Os centros de sondagens não aprenderam nada com o que aconteceu há quatro anos e voltaram a ficar muito aquém do resultado, seja nos estados que já foram declarados, seja nos que estão tão renhidos que tal ainda não foi possível. Mais uma vez não conseguiram perceber o alcance dos apoios de Donald Trump.

Em 2020 não está tanto em causa falhar quem será o vencedor nos diferentes estados (apesar da exceção importante chamada Florida), como aconteceu em 2016 quando Hillary Clinton aparecia como favorita em muitos estados que acabaram nas mãos de Trump, mas a diferença entre os dois candidatos. Joe Biden surgia com margens muito mais confortáveis, que não se confirmaram.

As sondagens falharam particularmente no que diz respeito às eleições para o Senado e para a Câmara dos Representantes, onde era esperada uma "onda azul" que não se concretizou.

No Senado, vários estados republicanos eram dados como estando à mão de semear dos democratas, mas até ao momento só em dois casos (Arizona e Colorado) se confirmou a mudança. E os próprios democratas perderam no Alabama. Na prática, até ao momento, só conquistaram um quando precisavam de conquistar pelo menos três -- num cenário em que Joe Biden conquista a Casa Branca e a vice-presidente Kamala Harris, por inerência presidente deste Senado, é o voto de desempate.

Dos quatro lugares que falta decidir (a corrida está 48-48), dois são dados como quase certos para os republicanos, o Alasca (apesar de o candidato democrata dizer que ainda está na corrida) e a Carolina do Norte. A única opção para os democratas parece ser na Geórgia, onde os dois lugares no Senado estão em jogo. Nas eleições normais, a cada seis anos, o senador republicano David Perdue está à frente do democrata Jon Ossoff, mas a sua percentagem de votos caiu abaixo dos 50%. Neste estado (a outra exceção é o Louisiana), isso implica ir a uma segunda volta em janeiro. Ainda há votos por serem contados e existe matematicamente a hipótese de ele conseguir voltar a subir, mas tal não parece provável.
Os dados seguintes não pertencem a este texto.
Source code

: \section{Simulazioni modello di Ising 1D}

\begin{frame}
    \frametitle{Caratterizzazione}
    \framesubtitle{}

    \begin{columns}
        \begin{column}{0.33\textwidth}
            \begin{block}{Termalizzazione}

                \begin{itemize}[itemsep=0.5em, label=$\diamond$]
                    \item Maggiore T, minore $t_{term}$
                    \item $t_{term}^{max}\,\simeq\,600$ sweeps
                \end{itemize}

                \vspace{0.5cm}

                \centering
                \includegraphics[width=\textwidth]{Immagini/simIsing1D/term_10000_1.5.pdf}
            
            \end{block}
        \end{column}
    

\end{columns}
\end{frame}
Quem já sabe que vai para a segunda volta é a outra senadora republicana, Kelly Loeffler, que assumiu interinamente o cargo depois de Johnny Isakson se demitir por motivos de saúde em finais de 2019. O seu adversário será Raphael Warnock, que terá tido cerca de 33% dos votos, frente aos 26% de Loeffler. Nesta corrida não houve primárias dos partidos, razão pela qual os votos foram distribuídos por vários candidatos e que fosse mais improvável um deles chegar aos 50% na primeira volta.

Onde a inexistência de onda azul é mais clara é na corrida na Câmara dos Representantes, onde os democratas devem manter a maioria (ainda falta declarar 31 dos 435 lugares) mas arriscam ficar com a margem mais pequena em 20 anos. Os republicanos que estavam em risco conseguiram ser reeleitos e, além disso, o partido conseguiu conquistar pelo menos seis lugares, segundo as projeções já feitas pela Associated Press.
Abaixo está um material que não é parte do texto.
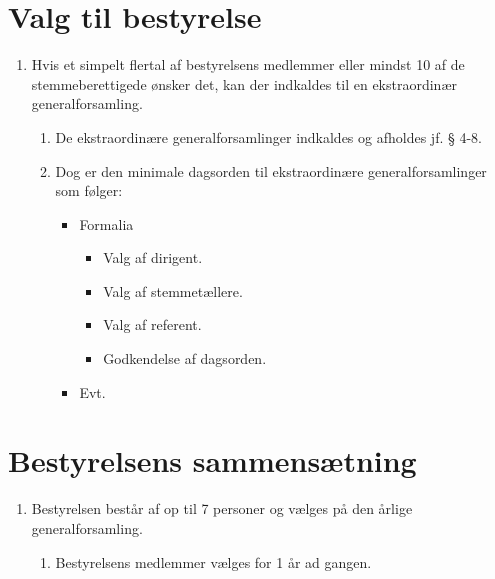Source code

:\documentclass[a4paper]{article}
\newenvironment{stykenum}{
  \begin{enumerate}[%
    label=Stk.~\arabic*., ref=\theenumi~Stk.~\arabic*, start=2]
}{\end{enumerate}}
\begin{document}
\section*{Valg til bestyrelse}

\begin{enumerate}[resume*=afsnit]

\item Hvis et simpelt flertal af bestyrelsens medlemmer eller mindst 10 af de
stemmeberettigede ønsker det, kan der indkaldes til en ekstraordinær
generalforsamling.

  \begin{stykenum}

  \item De ekstraordinære generalforsamlinger indkaldes og afholdes jf. § 4-8.

  \item Dog er den minimale dagsorden til ekstraordinære generalforsamlinger
        som følger:

        \begin{itemize}
        \item Formalia
          \begin{itemize}
          \item Valg af dirigent.
          \item Valg af stemmetællere.
          \item Valg af referent.
          \item Godkendelse af dagsorden.
          \end{itemize}
        \item Evt.
        \end{itemize}

  \end{stykenum}

\end{enumerate}


\section*{Bestyrelsens sammensætning}

\begin{enumerate}[resume*=afsnit]

\item Bestyrelsen består af op til 7 personer og vælges på den årlige
generalforsamling.

  \begin{stykenum}

  \item Bestyrelsens medlemmer vælges for 1 år ad gangen.

  \end{stykenum}

\end{enumerate}
\end{document}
A vitória de Trump em 2016 foi vista como uma surpresa, alegando-se que se deveu ao facto de os eleitores estarem fartos do establishment político em Washington e de os níveis de rejeição a Hillary Clinton serem tão elevados que isso levava os eleitores a votar nos republicanos. Depois, as sondagens apontavam cada vez mais para uma vitória de Joe Biden, incluindo em estados que são tradicionalmente republicanos, que haveria uma onda azul nos EUA.

Mas Trump conseguiu melhorar o resultado que alcançou em 2016 a nível nacional - de quase 63 milhões de votos para quase 70 milhões, menos quatro milhões que Biden. Razão pela qual o trumpismo e a sua estratégia política (de nacionalismo, misturado com agressividade e espetáculo e total desrespeito pela verdade) não vai desaparecer e procurará manter-se relevante, mesmo se Trump perder, para voltar à carga daqui a quatro anos.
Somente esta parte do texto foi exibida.